You don’t even have to be a big baseball fan to know what a runner looks like as he bobs and dances just a few feet from the safety of the first-base bag. His goal is to get a head start on his journey to second base and to avoid being thrown out by a pitcher with a good pick-off move.
We’re often tempted to live our lives away from safe zones. We’re usually a few feet from the bag, trying to move ahead to second base while desperately hoping to avoid getting caught. The external pressure and internal tension of living in this place can be exhausting.
The interesting verses today are about places that were like the safety of standing on the first-base bag. These locations were often referred to as “cities of refuge.” God asked Moses to establish these cities as “safe places” for people who were wrongly accused of murder but who were, nonetheless, under the threat of danger by their accusers. Imagine such a space where the truth about you was all that mattered, a place where no one pretended and no one jumped to premature and inaccurate conclusions.

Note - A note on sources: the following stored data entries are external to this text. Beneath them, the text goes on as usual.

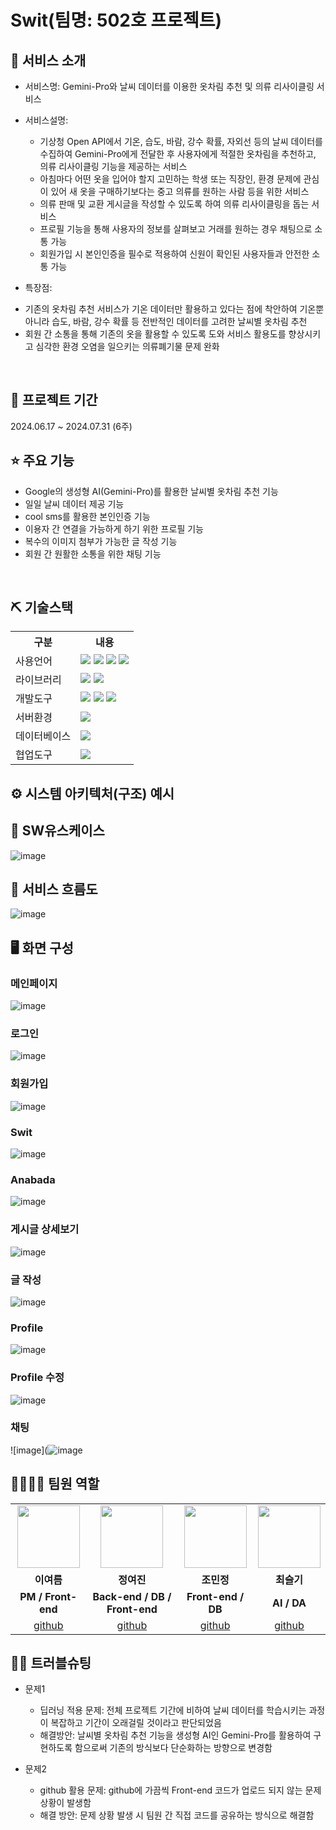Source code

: # Swit(팀명: 502호 프로젝트)

## 👀 서비스 소개
* 서비스명: Gemini-Pro와 날씨 데이터를 이용한 옷차림 추천 및 의류 리사이클링 서비스 
* 서비스설명:
  - 기상청 Open API에서 기온, 습도, 바람, 강수 확률, 자외선 등의 날씨 데이터를 수집하여 Gemini-Pro에게 전달한 후 사용자에게 적절한 옷차림을 추천하고, 의류 리사이클링 기능을 제공하는 서비스
  - 아침마다 어떤 옷을 입어야 할지 고민하는 학생 또는 직장인, 환경 문제에 관심이 있어 새 옷을 구매하기보다는 중고 의류를 원하는 사람 등을 위한 서비스
  - 의류 판매 및 교환 게시글을 작성할 수 있도록 하여 의류 리사이클링을 돕는 서비스
  - 프로필 기능을 통해 사용자의 정보를 살펴보고 거래를 원하는 경우 채팅으로 소통 가능
  - 회원가입 시 본인인증을 필수로 적용하여 신원이 확인된 사용자들과 안전한 소통 가능

 * 특장점:
  - 기존의 옷차림 추천 서비스가 기온 데이터만 활용하고 있다는 점에 착안하여 기온뿐 아니라 습도, 바람, 강수 확률 등 전반적인 데이터를 고려한 날씨별 옷차림 추천 
  - 회원 간 소통을 통해 기존의 옷을 활용할 수 있도록 도와 서비스 활용도를 향상시키고 심각한 환경 오염을 일으키는 의류폐기물 문제 완화
<br>

## 📅 프로젝트 기간
2024.06.17 ~ 2024.07.31 (6주)
<br>

## ⭐ 주요 기능
* Google의 생성형 AI(Gemini-Pro)를 활용한 날씨별 옷차림 추천 기능
* 일일 날씨 데이터 제공 기능
* cool sms를 활용한 본인인증 기능
* 이용자 간 연결을 가능하게 하기 위한 프로필 기능
* 복수의 이미지 첨부가 가능한 글 작성 기능
* 회원 간 원활한 소통을 위한 채팅 기능
  
<br>

## ⛏ 기술스택
<table>
    <tr>
        <th>구분</th>
        <th>내용</th>
    </tr>
    <tr>
        <td>사용언어</td>
        <td>
            <img src="https://img.shields.io/badge/HTML5-E34F26?style=for-the-badge&logo=html5&logoColor=white"/>
            <img src="https://img.shields.io/badge/CSS3-1572B6?style=for-the-badge&logo=css3&logoColor=white"/>
            <img src="https://img.shields.io/badge/JavaScript-F7DF1E?style=for-the-badge&logo=javascript&logoColor=black"/>
            <a href="https://www.python.org/"><img src="https://img.shields.io/badge/Python-3776AB?style=for-the-badge&logo=python&logoColor=white"/></a>
        </td>
    </tr>
    <tr>
        <td>라이브러리</td>
        <td>
            <a href="https://www.google.com/"><img src="https://img.shields.io/badge/Google-4285F4?style=for-the-badge&logo=google&logoColor=white"/></a>
            <a href="https://www.coolsms.co.kr/"><img src="https://img.shields.io/badge/CoolSMS-00C4B4?style=for-the-badge&logo=coolsms&logoColor=white"/></a>
        </td>
    </tr>
    <tr>
        <td>개발도구</td>
        <td>
            <img src="https://img.shields.io/badge/Eclipse-2C2255?style=for-the-badge&logo=eclipseide&logoColor=white"/>
            <a href="https://jupyter.org/"><img src="https://img.shields.io/badge/Jupyter-F37626?style=for-the-badge&logo=jupyter&logoColor=white"/></a>
            <img src="https://img.shields.io/badge/VSCode-007ACC?style=for-the-badge&logo=visualstudiocode&logoColor=white"/>
        </td>
    </tr>
    <tr>
        <td>서버환경</td>
        <td>
            <img src="https://img.shields.io/badge/Apache%20Tomcat-D22128?style=for-the-badge&logo=Apache%20Tomcat&logoColor=white"/>
        </td>
    </tr>
    <tr>
        <td>데이터베이스</td>
        <td>
            <img src="https://img.shields.io/badge/Oracle%2011g-F80000?style=for-the-badge&logo=Oracle&logoColor=white"/>
        </td>
    </tr>
    <tr>
        <td>협업도구</td>
        <td>
            <img src="https://img.shields.io/badge/GitHub-181717?style=for-the-badge&logo=GitHub&logoColor=white"/>
        </td>
    </tr>
</table>

## ⚙ 시스템 아키텍처(구조) 예시 

## 📌 SW유스케이스
![image](https://github.com/user-attachments/assets/b9c7a639-f984-4f80-a14a-64f1b8c6e904)


## 📌 서비스 흐름도
![image](https://github.com/user-attachments/assets/38c92d44-0480-4d4f-8a96-b05ec17c6192)


## 🖥 화면 구성

### 메인페이지
![image](https://github.com/user-attachments/assets/311a46e0-af2d-4897-86ec-94af873470fc)

### 로그인
![image](https://github.com/user-attachments/assets/06fdb2e7-76c9-4d68-9c04-329f31731769)

### 회원가입
![image](https://github.com/user-attachments/assets/39d986e0-0d03-4d82-a5f9-f743f4331b91)

### Swit
![image](https://github.com/user-attachments/assets/16c0be0b-2ce2-4d45-bc02-3a710d49c183)

### Anabada
![image](https://github.com/user-attachments/assets/afcb4beb-5a31-4f06-b5aa-d15fb58cb978)

### 게시글 상세보기
![image](https://github.com/user-attachments/assets/c52e8b43-f03a-4402-baaa-53e5fb621694)

### 글 작성
![image](https://github.com/user-attachments/assets/5970df22-face-424d-9fd0-a8345fd16917)

### Profile
![image](https://github.com/user-attachments/assets/ed1df73c-1836-43dc-a63f-aebdbd24212a)

### Profile 수정
![image](https://github.com/user-attachments/assets/8bb5b0f3-8478-463c-bf32-2d25c0f7d8a2)

### 채팅
![image](![image](https://github.com/user-attachments/assets/210ef03a-e043-4753-a87b-4e478630f397)

## 👨‍👩‍👦‍👦 팀원 역할
<table>
  <tr>
    <td align="center"><img src="https://img1.daumcdn.net/thumb/R1280x0.fjpg/?fname=http://t1.daumcdn.net/brunch/service/user/cnoC/image/4yPtuRXtR0-jusOMCCXb4MeN6zU.jpg" width="100" height="100"/></td>
    <td align="center"><img src="https://item.kakaocdn.net/do/87c749ed284516d92d1f88dd3e37c9bd8f324a0b9c48f77dbce3a43bd11ce785" width="100" height="100"/></td>
    <td align="center"><img src="https://img1.daumcdn.net/thumb/R1280x0.fjpg/?fname=http://t1.daumcdn.net/brunch/service/user/cnoC/image/DGIamHhKg9IlUvvE8Wt1qsmgkb0" width="100" height="100"/></td>
    <td align="center"><img src="https://pbs.twimg.com/media/EKjES0UU4AEpFRV.jpg" width="100" height="100"/></td>
    
   
  </tr>
  <tr>
    <td align="center"><strong>이여름</strong></td>
    <td align="center"><strong>정여진</strong></td>
    <td align="center"><strong>조민정</strong></td>
    <td align="center"><strong>최슬기</strong></td>
    
  </tr>
  <tr>
    <td align="center"><b>PM / Front-end</b></td>
    <td align="center"><b>Back-end / DB / Front-end</b></td>
    <td align="center"><b>Front-end / DB</b></td>
    <td align="center"><b>AI / DA</b></td>
  </tr>
  <tr>
    <td align="center"><a href="https://github.com/Kayadadu" target='_blank'>github</a></td>
    <td align="center"><a href="https://github.com/kzy282" target='_blank'>github</a></td>
    <td align="center"><a href="https://github.com/mj4226" target='_blank'>github</a></td>
    <td align="center"><a href="https://github.com/summerscape" target='_blank'>github</a></td>
  
  </tr>
</table>

## 🤾‍♂️ 트러블슈팅
  
* 문제1<br>
  - 딥러닝 적용 문제: 전체 프로젝트 기간에 비하여 날씨 데이터를 학습시키는 과정이 복잡하고 기간이 오래걸릴 것이라고 판단되었음<br>
  - 해결방안: 날씨별 옷차림 추천 기능을 생성형 AI인 Gemini-Pro를 활용하여 구현하도록 함으로써 기존의 방식보다 단순화하는 방향으로 변경함
 
* 문제2<br>
  - github 활용 문제: github에 가끔씩 Front-end 코드가 업로드 되지 않는 문제 상황이 발생함<br>
  - 해결 방안: 문제 상황 발생 시 팀원 간 직접 코드를 공유하는 방식으로 해결함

This would be a community where you could be who you are without the pressure to be someone else. It would be a place where you were loved and appreciated, not because of your activity or your capability but simply because you were you.
Now, don’t get the wrong idea about these areas of refuge. If you read ahead (see vv. 11–13), you’ll see that these cities were not for real murderers to hide. The law applied here just like everywhere else. These were not fortresses for concealing the guilty but sites for the security of the vulnerable—those whom the world had falsely accused.

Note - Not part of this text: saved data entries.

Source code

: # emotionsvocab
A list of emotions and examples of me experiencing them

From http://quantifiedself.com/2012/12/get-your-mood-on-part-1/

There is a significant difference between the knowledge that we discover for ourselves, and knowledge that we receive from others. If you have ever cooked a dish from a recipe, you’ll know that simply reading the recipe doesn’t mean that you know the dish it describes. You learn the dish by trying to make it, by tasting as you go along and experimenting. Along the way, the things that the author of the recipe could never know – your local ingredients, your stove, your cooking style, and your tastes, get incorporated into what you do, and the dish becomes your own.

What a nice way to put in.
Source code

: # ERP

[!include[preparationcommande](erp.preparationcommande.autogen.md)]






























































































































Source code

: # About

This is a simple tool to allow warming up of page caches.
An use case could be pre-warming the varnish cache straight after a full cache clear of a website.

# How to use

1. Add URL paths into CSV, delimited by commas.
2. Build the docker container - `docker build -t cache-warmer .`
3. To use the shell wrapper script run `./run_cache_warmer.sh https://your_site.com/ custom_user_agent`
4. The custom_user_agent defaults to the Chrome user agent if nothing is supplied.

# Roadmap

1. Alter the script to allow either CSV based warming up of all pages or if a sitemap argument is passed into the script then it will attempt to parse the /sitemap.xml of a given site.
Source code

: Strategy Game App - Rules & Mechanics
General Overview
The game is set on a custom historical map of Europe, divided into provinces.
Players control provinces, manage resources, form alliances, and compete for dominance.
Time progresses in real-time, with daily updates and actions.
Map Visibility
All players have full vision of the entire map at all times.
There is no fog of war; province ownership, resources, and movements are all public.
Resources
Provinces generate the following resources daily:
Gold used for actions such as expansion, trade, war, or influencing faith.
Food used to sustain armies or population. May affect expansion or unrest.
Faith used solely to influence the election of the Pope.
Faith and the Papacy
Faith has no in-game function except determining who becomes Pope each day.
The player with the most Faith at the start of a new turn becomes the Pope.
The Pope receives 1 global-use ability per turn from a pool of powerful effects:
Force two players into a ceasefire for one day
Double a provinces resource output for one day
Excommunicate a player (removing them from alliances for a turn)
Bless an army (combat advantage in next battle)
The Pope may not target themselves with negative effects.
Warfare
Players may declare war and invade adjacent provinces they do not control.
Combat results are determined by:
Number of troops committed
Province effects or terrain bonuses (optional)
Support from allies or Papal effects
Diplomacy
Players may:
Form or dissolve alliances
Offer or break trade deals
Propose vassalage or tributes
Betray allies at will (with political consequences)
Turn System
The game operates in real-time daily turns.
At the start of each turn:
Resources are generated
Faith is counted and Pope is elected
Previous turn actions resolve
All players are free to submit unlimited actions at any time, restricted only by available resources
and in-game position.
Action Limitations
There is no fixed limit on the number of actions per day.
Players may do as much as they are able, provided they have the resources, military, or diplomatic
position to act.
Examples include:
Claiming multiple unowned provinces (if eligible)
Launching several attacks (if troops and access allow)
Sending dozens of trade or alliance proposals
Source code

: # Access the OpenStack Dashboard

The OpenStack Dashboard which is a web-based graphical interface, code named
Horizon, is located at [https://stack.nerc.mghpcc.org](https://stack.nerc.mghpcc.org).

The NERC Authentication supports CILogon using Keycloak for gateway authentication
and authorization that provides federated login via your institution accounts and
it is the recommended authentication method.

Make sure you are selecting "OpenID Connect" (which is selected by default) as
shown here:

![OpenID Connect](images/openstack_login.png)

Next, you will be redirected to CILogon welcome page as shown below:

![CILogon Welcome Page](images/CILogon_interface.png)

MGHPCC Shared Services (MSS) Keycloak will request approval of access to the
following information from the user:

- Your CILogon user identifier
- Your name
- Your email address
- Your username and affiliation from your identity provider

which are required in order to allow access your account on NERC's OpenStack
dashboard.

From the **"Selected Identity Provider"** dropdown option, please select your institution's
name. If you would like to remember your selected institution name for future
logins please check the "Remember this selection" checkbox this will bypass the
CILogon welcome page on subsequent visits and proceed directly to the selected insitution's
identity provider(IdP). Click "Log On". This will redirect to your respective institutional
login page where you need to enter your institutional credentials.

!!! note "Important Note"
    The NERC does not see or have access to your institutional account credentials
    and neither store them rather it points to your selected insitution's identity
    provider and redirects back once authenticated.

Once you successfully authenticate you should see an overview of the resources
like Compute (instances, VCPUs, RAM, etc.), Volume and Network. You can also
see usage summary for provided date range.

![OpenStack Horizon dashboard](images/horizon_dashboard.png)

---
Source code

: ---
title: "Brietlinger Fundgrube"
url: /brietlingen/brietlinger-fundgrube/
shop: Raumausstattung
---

You’re way ahead of me, aren’t you? If there were ever a fitting description of what your home—or even your place of work—ought to feel like to you, and to each worker or member of your family, it’s this one: a place of refuge, a tender place of welcome and safety. A dwelling where there is no need for pretense and no special value attached to showing off. Where the inhabitants are nurtured without suffocation, disciplined without disrespect, and loved without limits.
Cities of refuge . . . what a great idea. What a good idea it would be to ask God to help you build your home or your place of work like this.